Fr. Gerry LeStrat OMI has been to Cartegena where he saw the huge cement platform where the African slaves landed. They were taken to row upon row of concrete pens, just like cattle. What is especially tragic is that for the most part, the slave traders were Christians, probably Catholic, who found it, like the Pharisees, not that difficult to justify themselves in their dark activity.
Peter Claver would go to this area, force his way through this teeming, suffering humanity to find the sick and minister to them. He would find them on mats of broken pottery and bricks, and clothe those who were naked. Here is a quote from his writings:
“This is how we spoke to them, not with words but with our hands and our actions. And in fact, convinced as they were that they had been brought here to be eaten, any other language would have proved utterly useless. The we sat, or rather knelt, beside them and bathed their faces and bodies with wine. We made every effort to encourage them with friendly gestures and displayed in their presence the emotions that somehow naturally tend to hearten the sick.”

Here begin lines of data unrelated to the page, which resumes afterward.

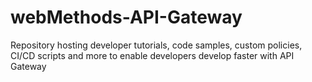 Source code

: # webMethods-API-Gateway
Repository hosting developer tutorials, code samples, custom policies, CI/CD scripts and more to enable developers develop faster with API Gateway
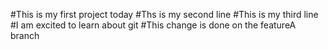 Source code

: #This is my first project today
#Ths is my second line
#This is my third line
#I am excited to learn about git
#This change is done on the featureA branch
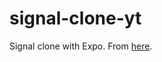 # signal-clone-yt

Signal clone with Expo. From [here][1].

<!-- Links -->

[1]: https://www.youtube.com/watch?v=MJzmZ9qmdaE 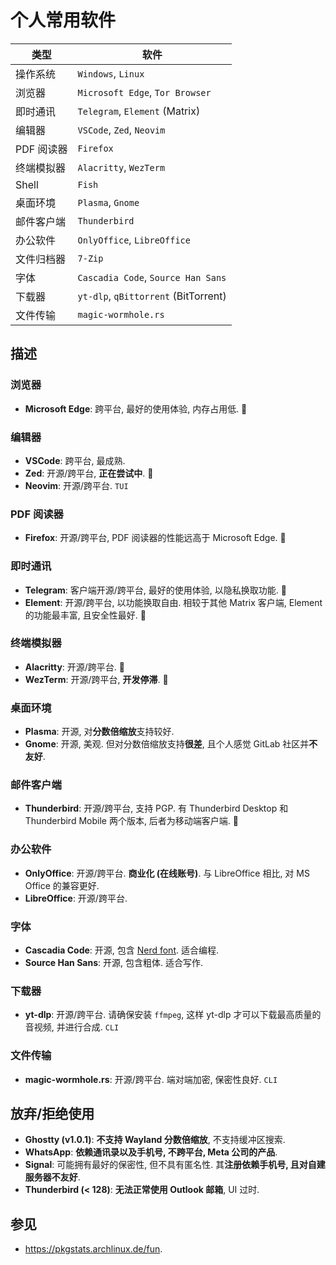 # 个人常用软件

| 类型       | 软件                                 |
|------------|--------------------------------------|
| 操作系统   | `Windows`, `Linux`                   |
| 浏览器     | `Microsoft Edge`, `Tor Browser`      |
| 即时通讯   | `Telegram`, `Element` (Matrix)       |
| 编辑器     | `VSCode`, `Zed`, `Neovim`            |
| PDF 阅读器 | `Firefox`                            |
| 终端模拟器 | `Alacritty`, `WezTerm`               |
| Shell      | `Fish`                               |
| 桌面环境   | `Plasma`, `Gnome`                    |
| 邮件客户端 | `Thunderbird`                        |
| 办公软件   | `OnlyOffice`, `LibreOffice`          |
| 文件归档器 | `7-Zip`                              |
| 字体       | `Cascadia Code`, `Source Han Sans`   |
| 下载器     | `yt-dlp`, `qBittorrent` (BitTorrent) |
| 文件传输   | `magic-wormhole.rs`                  |

## 描述

### 浏览器

- **Microsoft Edge**: 跨平台, 最好的使用体验, 内存占用低. 📱

### 编辑器

- **VSCode**: 跨平台, 最成熟.
- **Zed**: 开源/跨平台, **正在尝试中**. 🦀
- **Neovim**: 开源/跨平台. `TUI`

### PDF 阅读器

- **Firefox**: 开源/跨平台, PDF 阅读器的性能远高于 Microsoft Edge. 📱

### 即时通讯

- **Telegram**: 客户端开源/跨平台, 最好的使用体验, 以隐私换取功能. 📱
- **Element**: 开源/跨平台, 以功能换取自由. 相较于其他 Matrix 客户端, Element 的功能最丰富, 且安全性最好. 📱

### 终端模拟器

- **Alacritty**: 开源/跨平台. 🦀
- **WezTerm**: 开源/跨平台, **开发停滞**. 🦀

### 桌面环境

- **Plasma**: 开源, 对**分数倍缩放**支持较好.
- **Gnome**: 开源, 美观. 但对分数倍缩放支持**很差**, 且个人感觉 GitLab 社区并**不友好**.

### 邮件客户端

- **Thunderbird**: 开源/跨平台, 支持 PGP. 有 Thunderbird Desktop 和 Thunderbird Mobile 两个版本, 后者为移动端客户端. 📱

### 办公软件

- **OnlyOffice**: 开源/跨平台. **商业化 (在线账号)**. 与 LibreOffice 相比, 对 MS Office 的兼容更好.
- **LibreOffice**: 开源/跨平台.

### 字体

- **Cascadia Code**: 开源, 包含 [Nerd font]. 适合编程.
- **Source Han Sans**: 开源, 包含粗体. 适合写作.

[Nerd font]: https://github.com/ryanoasis/nerd-fonts

### 下载器

- **yt-dlp**: 开源/跨平台. 请确保安装 `ffmpeg`, 这样 yt-dlp 才可以下载最高质量的音视频, 并进行合成. `CLI`

### 文件传输

- **magic-wormhole.rs**: 开源/跨平台. 端对端加密, 保密性良好. `CLI`

## 放弃/拒绝使用

- **Ghostty (v1.0.1)**: **不支持 Wayland 分数倍缩放**, 不支持缓冲区搜索.
- **WhatsApp**: **依赖通讯录以及手机号, 不跨平台, Meta 公司的产品**.
- **Signal**: 可能拥有最好的保密性, 但不具有匿名性. 其**注册依赖手机号, 且对自建服务器不友好**.
- **Thunderbird (< 128)**: **无法正常使用 Outlook 邮箱**, UI 过时.

## 参见

- <https://pkgstats.archlinux.de/fun>.
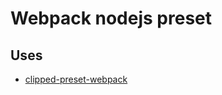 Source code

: # Webpack nodejs preset

## Uses

- [clipped-preset-webpack](https://www.npmjs.com/package/clipped-preset-webpack)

For nearly 40 years, he ministered tirelessly to the slaves, lobbied on their behalf and pleaded for more humane treatment for them. In 1654, ill and neglected by his religious brothers, Peter Claver died. He was canonized in 1888. He is a patron of Colombia and of all missions to black people.
The Eucharist begins with the Penitential Rite, an exercise in self-awareness, and moves on to the experience of the unconditional love of God that hopefully will empower us all to set out on life-long journeys towards greater self-awareness, wholeness and even holiness.